田沢湖キャンプに至る前、東北ドライブ。
達谷窟毘沙門堂の「牛玉寳印」。最強の魔除けだそうだ。
透明フィルム袋に白の厚紙いれてフィルムをホチキス止めで飾っています。
透明フィルム袋は通販で何か買ったときの商品が入ってた袋の使いまわし。きれいな袋ってとっておきたくなるよね。何かに使える、は使う主義。
札の並べ方が違うのは袋サイズの都合ということで。
最強の御札|達谷窟毘沙門堂 別當 達谷西光寺
手前の木札は、諏訪大社でいただいた限定授与の御柱札「笑門来福」。
一番左は、会社が正月参拝して社員に配っている神田明神のお守り(開運招福守護)。
え?神仏混在よくない?いやいや「達谷西光寺」自体が神仏混淆な寺なのでいいでしょう。
「牛玉宝印」ってことは、牛頭天王(スサノオと習合)だし。
スサノオの子孫のオオクニヌシ(=神田明神オオナムチ)、オオクニヌシの息子が諏訪大社タケミナカタ、ということで、いま玄関はスサノオエリアです。
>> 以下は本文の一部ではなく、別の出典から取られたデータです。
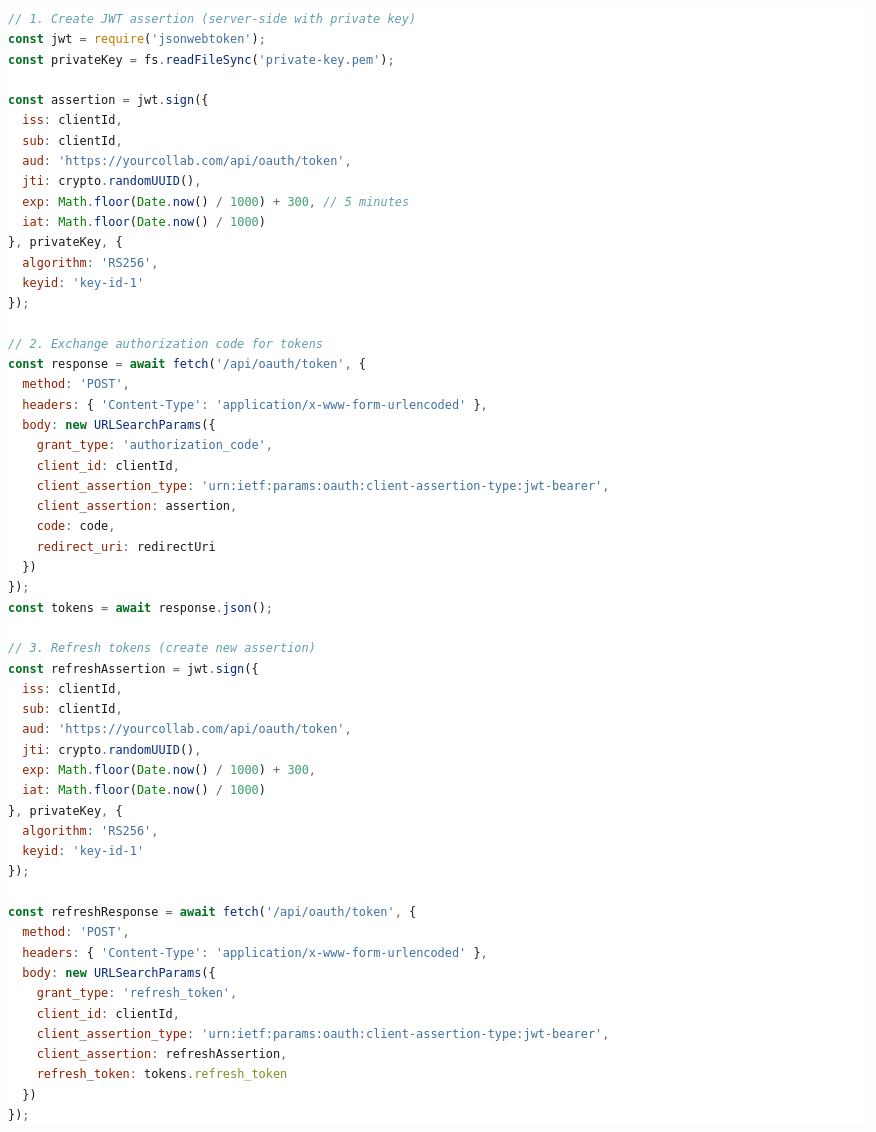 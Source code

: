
```javascript
// 1. Create JWT assertion (server-side with private key)
const jwt = require('jsonwebtoken');
const privateKey = fs.readFileSync('private-key.pem');

const assertion = jwt.sign({
  iss: clientId,
  sub: clientId,
  aud: 'https://yourcollab.com/api/oauth/token',
  jti: crypto.randomUUID(),
  exp: Math.floor(Date.now() / 1000) + 300, // 5 minutes
  iat: Math.floor(Date.now() / 1000)
}, privateKey, { 
  algorithm: 'RS256',
  keyid: 'key-id-1'
});

// 2. Exchange authorization code for tokens
const response = await fetch('/api/oauth/token', {
  method: 'POST',
  headers: { 'Content-Type': 'application/x-www-form-urlencoded' },
  body: new URLSearchParams({
    grant_type: 'authorization_code',
    client_id: clientId,
    client_assertion_type: 'urn:ietf:params:oauth:client-assertion-type:jwt-bearer',
    client_assertion: assertion,
    code: code,
    redirect_uri: redirectUri
  })
});
const tokens = await response.json();

// 3. Refresh tokens (create new assertion)
const refreshAssertion = jwt.sign({
  iss: clientId,
  sub: clientId,
  aud: 'https://yourcollab.com/api/oauth/token',
  jti: crypto.randomUUID(),
  exp: Math.floor(Date.now() / 1000) + 300,
  iat: Math.floor(Date.now() / 1000)
}, privateKey, { 
  algorithm: 'RS256',
  keyid: 'key-id-1'
});

const refreshResponse = await fetch('/api/oauth/token', {
  method: 'POST',
  headers: { 'Content-Type': 'application/x-www-form-urlencoded' },
  body: new URLSearchParams({
    grant_type: 'refresh_token',
    client_id: clientId,
    client_assertion_type: 'urn:ietf:params:oauth:client-assertion-type:jwt-bearer',
    client_assertion: refreshAssertion,
    refresh_token: tokens.refresh_token
  })
});
```
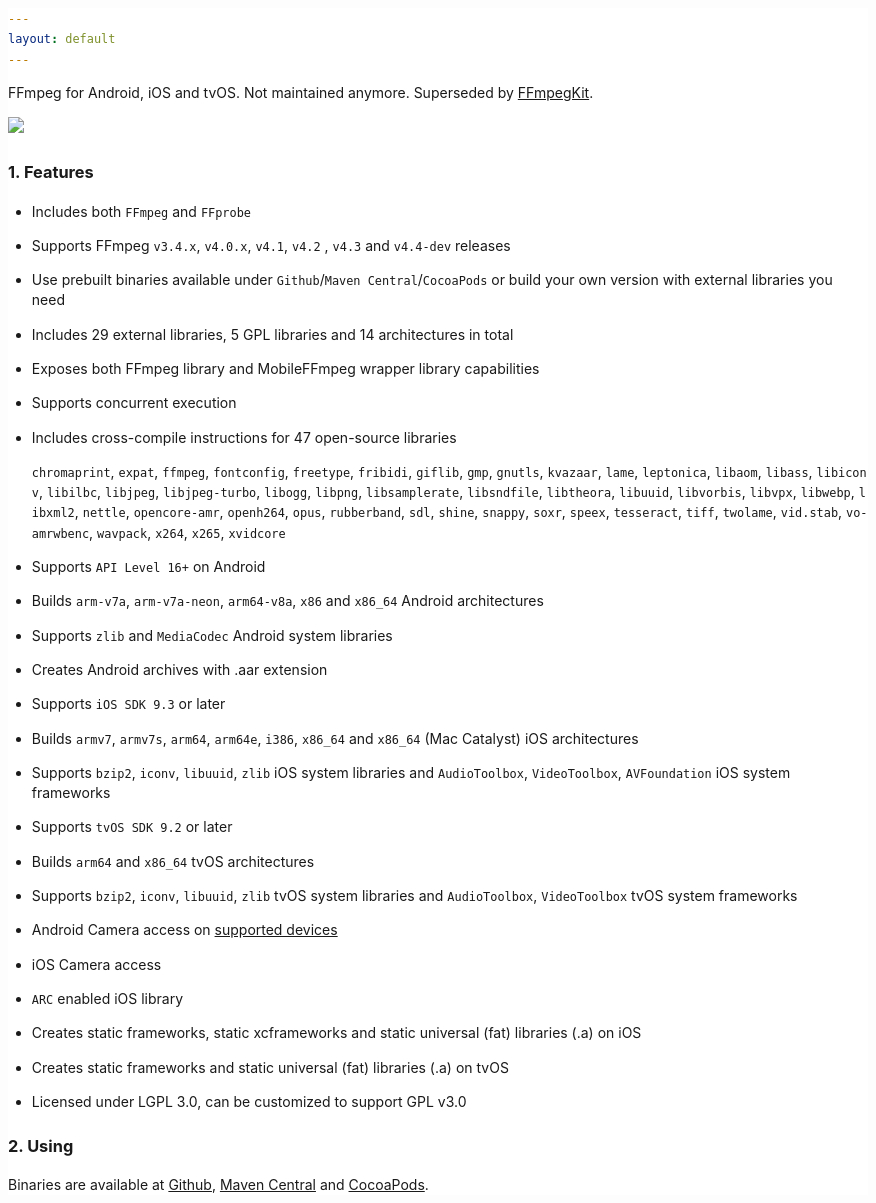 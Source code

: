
 ```yaml
---
layout: default
---
```

FFmpeg for Android, iOS and tvOS. Not maintained anymore. Superseded by [FFmpegKit](https://github.com/getearlybirdapp/ffmpeg-kit).

<img src="https://github.com/getearlybirdapp/mobile-ffmpeg/raw/dev-v3.x/docs/assets/mobile-ffmpeg-logo-v7.png" width="240">

### 1. Features
- Includes both `FFmpeg` and `FFprobe`
- Supports FFmpeg `v3.4.x`, `v4.0.x`, `v4.1`, `v4.2` , `v4.3` and `v4.4-dev` releases
- Use prebuilt binaries available under `Github`/`Maven Central`/`CocoaPods` or build your own version with external libraries you need
- Includes 29 external libraries, 5 GPL libraries and 14 architectures in total
- Exposes both FFmpeg library and MobileFFmpeg wrapper library capabilities
- Supports concurrent execution
- Includes cross-compile instructions for 47 open-source libraries

   `chromaprint`, `expat`, `ffmpeg`, `fontconfig`, `freetype`, `fribidi`, `giflib`, `gmp`, `gnutls`, `kvazaar`, `lame`, `leptonica`, `libaom`, `libass`, `libiconv`, `libilbc`, `libjpeg`, `libjpeg-turbo`, `libogg`, `libpng`, `libsamplerate`, `libsndfile`, `libtheora`, `libuuid`, `libvorbis`, `libvpx`, `libwebp`, `libxml2`, `nettle`, `opencore-amr`, `openh264`, `opus`, `rubberband`, `sdl`, `shine`, `snappy`, `soxr`, `speex`, `tesseract`, `tiff`, `twolame`, `vid.stab`, `vo-amrwbenc`, `wavpack`, `x264`, `x265`, `xvidcore`

- Supports `API Level 16+` on Android
- Builds `arm-v7a`, `arm-v7a-neon`, `arm64-v8a`, `x86` and `x86_64` Android architectures
- Supports `zlib` and `MediaCodec` Android system libraries
- Creates Android archives with .aar extension
- Supports `iOS SDK 9.3` or later
- Builds `armv7`, `armv7s`, `arm64`, `arm64e`, `i386`, `x86_64` and `x86_64` (Mac Catalyst) iOS architectures
- Supports `bzip2`, `iconv`, `libuuid`, `zlib` iOS system libraries and `AudioToolbox`, `VideoToolbox`, `AVFoundation` iOS system frameworks
- Supports `tvOS SDK 9.2` or later
- Builds `arm64` and `x86_64` tvOS architectures
- Supports `bzip2`, `iconv`, `libuuid`, `zlib` tvOS system libraries and `AudioToolbox`, `VideoToolbox` tvOS system frameworks
- Android Camera access on [supported devices](https://developer.android.com/ndk/guides/stable_apis#camera)
- iOS Camera access
- `ARC` enabled iOS library
- Creates static frameworks, static xcframeworks and static universal (fat) libraries (.a) on iOS
- Creates static frameworks and static universal (fat) libraries (.a) on tvOS
- Licensed under LGPL 3.0, can be customized to support GPL v3.0

### 2. Using

Binaries are available at [Github](https://github.com/getearlybirdapp/mobile-ffmpeg/releases), [Maven Central](https://repo1.maven.org/maven2) and [CocoaPods](https://cocoapods.org).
牛頭天王は、牛玉を蘇民に与えた神様という認識だけれど、牛玉は牛黄(ごおう・牛の胆嚢内にできる結石)という貴重な漢方薬で、牛黄を墨に混ぜたり朱に溶いたりして護符にするという。「蘇民将来子孫也」も「魔除け」。
さすがに「最強の御札」に牛黄は入っていないようだけど、御神水で墨を溶いて摺っているそうだ。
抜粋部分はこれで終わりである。